GIVEN RECORDS Block Start
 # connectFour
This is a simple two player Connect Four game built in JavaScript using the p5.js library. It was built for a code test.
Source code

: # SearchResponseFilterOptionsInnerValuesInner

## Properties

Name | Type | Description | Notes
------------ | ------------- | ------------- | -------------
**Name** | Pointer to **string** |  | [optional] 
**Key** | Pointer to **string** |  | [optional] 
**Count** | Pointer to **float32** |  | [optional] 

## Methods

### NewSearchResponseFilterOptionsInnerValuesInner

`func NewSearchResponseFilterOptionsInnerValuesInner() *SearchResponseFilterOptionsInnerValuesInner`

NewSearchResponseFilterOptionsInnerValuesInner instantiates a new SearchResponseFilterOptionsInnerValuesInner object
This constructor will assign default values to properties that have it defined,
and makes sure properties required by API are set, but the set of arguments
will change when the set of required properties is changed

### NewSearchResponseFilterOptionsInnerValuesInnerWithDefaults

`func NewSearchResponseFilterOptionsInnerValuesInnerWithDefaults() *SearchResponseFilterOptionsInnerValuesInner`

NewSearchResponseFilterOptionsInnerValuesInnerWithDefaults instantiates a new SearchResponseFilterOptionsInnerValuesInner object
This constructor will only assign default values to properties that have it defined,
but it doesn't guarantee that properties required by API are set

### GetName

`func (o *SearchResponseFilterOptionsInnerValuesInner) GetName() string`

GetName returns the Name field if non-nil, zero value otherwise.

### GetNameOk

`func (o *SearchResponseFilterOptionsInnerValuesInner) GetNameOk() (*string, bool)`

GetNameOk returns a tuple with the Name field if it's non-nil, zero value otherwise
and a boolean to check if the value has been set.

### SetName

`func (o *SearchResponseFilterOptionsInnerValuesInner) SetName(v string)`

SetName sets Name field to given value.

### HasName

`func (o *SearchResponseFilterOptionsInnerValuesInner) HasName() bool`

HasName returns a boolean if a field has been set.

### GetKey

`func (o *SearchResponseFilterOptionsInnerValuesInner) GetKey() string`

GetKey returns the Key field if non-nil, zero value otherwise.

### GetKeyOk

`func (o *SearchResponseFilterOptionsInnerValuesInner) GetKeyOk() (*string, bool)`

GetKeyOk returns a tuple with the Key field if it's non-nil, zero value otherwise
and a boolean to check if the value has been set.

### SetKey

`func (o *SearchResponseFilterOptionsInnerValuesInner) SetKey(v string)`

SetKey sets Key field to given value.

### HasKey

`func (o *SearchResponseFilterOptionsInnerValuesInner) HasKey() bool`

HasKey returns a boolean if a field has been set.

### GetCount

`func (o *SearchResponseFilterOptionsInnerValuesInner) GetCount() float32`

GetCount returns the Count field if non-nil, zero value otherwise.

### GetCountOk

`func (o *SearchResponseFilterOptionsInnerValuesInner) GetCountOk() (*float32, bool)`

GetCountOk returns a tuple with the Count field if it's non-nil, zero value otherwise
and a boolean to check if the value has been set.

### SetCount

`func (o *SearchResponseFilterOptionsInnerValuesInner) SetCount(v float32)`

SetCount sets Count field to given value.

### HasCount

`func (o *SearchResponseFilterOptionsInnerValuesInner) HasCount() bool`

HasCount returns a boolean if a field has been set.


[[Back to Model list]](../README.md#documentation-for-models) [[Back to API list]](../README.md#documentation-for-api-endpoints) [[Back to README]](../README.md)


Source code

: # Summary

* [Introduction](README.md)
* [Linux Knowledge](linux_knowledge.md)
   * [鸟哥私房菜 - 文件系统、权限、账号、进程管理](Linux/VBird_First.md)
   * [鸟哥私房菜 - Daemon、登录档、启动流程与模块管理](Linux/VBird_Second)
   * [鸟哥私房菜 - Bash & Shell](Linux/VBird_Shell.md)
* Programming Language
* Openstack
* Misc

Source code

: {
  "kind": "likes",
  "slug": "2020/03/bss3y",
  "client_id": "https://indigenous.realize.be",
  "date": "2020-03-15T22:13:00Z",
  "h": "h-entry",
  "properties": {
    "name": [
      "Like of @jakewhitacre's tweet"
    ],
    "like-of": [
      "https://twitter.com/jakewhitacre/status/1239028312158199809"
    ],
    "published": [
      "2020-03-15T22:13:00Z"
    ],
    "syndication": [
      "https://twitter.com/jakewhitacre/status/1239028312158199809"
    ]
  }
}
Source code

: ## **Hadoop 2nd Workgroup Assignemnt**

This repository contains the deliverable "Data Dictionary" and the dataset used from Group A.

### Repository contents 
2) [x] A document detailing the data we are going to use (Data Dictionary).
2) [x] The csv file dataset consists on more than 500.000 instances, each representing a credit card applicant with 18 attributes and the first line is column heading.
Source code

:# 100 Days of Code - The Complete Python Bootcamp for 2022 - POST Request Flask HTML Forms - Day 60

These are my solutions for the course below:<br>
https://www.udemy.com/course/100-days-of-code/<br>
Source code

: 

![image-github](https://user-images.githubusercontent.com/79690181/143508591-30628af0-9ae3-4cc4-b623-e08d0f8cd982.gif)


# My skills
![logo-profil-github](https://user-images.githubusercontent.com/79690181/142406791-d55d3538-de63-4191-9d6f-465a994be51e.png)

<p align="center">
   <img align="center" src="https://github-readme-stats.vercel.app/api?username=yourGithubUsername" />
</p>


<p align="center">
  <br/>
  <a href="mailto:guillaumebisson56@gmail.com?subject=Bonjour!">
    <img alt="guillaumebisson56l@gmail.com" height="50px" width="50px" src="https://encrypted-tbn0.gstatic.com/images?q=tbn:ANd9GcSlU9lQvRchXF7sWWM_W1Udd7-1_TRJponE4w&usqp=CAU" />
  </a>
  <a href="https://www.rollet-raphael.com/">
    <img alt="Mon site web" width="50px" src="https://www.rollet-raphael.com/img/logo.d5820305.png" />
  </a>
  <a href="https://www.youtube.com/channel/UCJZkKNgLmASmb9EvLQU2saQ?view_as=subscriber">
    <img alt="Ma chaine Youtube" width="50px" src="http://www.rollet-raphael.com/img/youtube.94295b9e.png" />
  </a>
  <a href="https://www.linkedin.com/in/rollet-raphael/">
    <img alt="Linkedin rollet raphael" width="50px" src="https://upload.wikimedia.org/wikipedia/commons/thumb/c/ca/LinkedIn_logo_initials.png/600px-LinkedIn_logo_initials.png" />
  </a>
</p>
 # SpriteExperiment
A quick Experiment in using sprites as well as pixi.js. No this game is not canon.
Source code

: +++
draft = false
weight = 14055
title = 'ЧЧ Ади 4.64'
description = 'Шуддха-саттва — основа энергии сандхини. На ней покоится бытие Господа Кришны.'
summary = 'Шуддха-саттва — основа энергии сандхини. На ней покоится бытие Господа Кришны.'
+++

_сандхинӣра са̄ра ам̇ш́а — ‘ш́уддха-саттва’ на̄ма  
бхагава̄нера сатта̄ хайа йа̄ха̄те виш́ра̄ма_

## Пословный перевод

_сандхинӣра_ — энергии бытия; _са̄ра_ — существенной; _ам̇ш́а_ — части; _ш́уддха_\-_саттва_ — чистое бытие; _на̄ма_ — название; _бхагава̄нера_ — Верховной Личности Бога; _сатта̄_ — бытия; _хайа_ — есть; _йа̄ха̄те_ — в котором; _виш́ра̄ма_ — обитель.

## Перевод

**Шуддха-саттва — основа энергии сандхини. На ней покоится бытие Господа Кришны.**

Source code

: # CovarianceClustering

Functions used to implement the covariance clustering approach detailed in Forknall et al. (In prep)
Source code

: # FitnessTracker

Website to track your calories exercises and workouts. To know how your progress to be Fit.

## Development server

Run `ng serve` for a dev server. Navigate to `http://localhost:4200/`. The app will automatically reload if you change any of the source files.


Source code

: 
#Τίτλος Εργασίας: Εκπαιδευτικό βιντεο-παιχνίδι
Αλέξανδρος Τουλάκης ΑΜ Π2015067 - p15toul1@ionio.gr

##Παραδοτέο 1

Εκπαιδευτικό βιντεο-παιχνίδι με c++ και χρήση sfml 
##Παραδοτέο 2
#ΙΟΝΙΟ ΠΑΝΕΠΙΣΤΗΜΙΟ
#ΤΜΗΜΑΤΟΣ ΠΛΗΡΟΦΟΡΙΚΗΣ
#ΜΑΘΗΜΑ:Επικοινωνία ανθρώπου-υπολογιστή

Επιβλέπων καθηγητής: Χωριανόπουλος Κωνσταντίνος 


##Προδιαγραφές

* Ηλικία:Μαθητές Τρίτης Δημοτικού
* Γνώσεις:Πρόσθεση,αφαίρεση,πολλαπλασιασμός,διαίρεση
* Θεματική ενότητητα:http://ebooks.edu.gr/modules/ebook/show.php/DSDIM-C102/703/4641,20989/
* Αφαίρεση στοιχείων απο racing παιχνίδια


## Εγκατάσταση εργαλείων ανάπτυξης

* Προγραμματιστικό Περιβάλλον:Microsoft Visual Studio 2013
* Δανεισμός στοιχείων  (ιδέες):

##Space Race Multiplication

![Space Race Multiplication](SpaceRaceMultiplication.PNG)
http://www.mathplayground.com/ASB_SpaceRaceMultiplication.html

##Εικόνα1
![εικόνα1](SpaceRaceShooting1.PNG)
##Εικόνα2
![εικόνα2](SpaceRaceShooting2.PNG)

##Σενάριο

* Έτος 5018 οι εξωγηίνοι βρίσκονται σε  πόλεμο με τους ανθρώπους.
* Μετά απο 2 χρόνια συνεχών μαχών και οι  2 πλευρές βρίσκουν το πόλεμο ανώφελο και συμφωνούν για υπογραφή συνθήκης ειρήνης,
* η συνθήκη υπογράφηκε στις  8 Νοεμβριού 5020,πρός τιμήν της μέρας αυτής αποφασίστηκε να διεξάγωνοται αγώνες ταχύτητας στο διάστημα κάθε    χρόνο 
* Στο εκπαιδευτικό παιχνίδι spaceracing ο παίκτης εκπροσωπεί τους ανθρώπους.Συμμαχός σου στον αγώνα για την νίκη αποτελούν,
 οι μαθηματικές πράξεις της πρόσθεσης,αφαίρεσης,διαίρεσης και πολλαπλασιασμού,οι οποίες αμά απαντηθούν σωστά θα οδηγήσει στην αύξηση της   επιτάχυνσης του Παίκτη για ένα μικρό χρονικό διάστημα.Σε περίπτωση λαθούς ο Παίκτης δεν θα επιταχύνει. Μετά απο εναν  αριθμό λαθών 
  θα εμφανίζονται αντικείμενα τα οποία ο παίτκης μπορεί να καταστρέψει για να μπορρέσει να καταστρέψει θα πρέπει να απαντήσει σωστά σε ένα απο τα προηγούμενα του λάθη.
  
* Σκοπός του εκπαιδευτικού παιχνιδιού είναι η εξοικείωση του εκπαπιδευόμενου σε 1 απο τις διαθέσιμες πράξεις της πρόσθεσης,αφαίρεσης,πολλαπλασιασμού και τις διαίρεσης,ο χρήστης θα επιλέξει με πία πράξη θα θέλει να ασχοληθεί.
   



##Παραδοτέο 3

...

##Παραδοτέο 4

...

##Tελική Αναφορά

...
GIVEN RECORDS Block End
WHAT YOU HAVE TO DO:
Above are some records. Copy each of their lines that holds the string "defined".

WRITTEN SOLUTION:
This constructor will assign default values to properties that have it defined,
This constructor will only assign default values to properties that have it defined,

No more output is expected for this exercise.